__Exercise inputs__.
----------
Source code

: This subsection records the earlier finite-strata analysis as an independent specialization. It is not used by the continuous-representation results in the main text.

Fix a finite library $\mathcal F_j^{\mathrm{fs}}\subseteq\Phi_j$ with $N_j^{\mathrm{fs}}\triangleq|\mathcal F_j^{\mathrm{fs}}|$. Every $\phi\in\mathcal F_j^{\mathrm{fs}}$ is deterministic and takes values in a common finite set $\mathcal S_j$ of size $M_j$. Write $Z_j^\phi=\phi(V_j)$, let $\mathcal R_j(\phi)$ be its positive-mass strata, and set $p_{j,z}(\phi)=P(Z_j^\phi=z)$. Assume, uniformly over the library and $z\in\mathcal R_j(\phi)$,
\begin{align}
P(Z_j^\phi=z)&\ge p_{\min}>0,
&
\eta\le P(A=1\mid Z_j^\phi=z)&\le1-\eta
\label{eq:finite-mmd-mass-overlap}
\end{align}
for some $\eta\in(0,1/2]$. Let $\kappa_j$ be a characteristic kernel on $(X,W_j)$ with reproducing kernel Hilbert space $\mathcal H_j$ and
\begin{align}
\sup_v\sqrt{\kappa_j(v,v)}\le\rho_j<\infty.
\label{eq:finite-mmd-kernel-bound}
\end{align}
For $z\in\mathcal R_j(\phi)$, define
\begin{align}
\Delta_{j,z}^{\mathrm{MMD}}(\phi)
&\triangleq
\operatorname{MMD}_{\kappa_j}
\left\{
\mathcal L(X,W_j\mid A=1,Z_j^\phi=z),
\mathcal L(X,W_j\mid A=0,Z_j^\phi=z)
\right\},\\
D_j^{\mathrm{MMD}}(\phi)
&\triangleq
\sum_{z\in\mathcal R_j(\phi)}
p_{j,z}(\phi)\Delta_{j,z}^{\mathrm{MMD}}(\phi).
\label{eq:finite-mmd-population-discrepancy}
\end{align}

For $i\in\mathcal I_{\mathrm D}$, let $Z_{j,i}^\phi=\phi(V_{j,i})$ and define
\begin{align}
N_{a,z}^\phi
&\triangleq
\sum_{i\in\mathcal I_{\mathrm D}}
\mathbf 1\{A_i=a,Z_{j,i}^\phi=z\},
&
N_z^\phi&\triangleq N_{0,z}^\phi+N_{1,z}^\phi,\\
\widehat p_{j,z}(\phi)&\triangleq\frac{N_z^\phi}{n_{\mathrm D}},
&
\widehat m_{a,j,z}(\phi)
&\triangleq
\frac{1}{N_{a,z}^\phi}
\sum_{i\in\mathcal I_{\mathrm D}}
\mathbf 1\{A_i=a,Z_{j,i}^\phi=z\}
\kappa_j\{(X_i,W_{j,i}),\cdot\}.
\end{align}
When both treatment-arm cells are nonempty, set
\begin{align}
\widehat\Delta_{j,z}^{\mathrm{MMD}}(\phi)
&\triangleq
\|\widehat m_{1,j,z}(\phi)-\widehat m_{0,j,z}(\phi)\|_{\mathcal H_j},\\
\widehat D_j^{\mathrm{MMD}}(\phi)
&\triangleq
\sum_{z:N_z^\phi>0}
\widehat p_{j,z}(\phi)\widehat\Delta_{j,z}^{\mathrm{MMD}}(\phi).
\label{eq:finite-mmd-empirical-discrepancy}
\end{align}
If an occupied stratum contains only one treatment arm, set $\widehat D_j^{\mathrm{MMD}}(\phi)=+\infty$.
----------
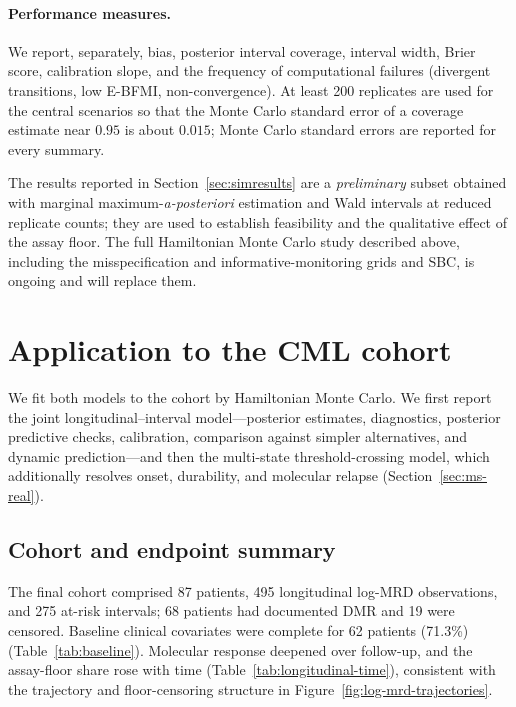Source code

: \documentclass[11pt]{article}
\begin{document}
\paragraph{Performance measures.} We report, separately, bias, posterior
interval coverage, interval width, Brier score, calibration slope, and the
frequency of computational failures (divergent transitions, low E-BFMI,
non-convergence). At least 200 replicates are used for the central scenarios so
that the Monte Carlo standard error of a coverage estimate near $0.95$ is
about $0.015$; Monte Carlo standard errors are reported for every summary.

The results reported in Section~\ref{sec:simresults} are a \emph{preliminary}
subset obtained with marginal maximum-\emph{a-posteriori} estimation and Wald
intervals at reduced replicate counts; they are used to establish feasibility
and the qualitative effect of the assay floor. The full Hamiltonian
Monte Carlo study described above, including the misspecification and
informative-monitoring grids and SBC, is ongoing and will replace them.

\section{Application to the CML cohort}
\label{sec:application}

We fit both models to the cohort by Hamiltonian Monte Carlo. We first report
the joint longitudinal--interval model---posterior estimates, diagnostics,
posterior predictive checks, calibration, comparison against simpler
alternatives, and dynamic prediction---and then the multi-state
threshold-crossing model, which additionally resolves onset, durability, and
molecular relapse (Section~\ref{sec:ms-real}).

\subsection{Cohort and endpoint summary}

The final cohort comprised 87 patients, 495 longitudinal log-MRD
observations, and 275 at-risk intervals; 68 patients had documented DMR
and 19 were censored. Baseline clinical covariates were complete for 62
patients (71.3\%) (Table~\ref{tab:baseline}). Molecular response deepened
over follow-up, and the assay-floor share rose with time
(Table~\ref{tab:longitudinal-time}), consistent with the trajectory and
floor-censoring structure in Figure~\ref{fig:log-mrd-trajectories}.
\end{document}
----------
__How to complete this task__. Report the number of lines above that contain the word "mass", and only that number.

__Your solution__. 2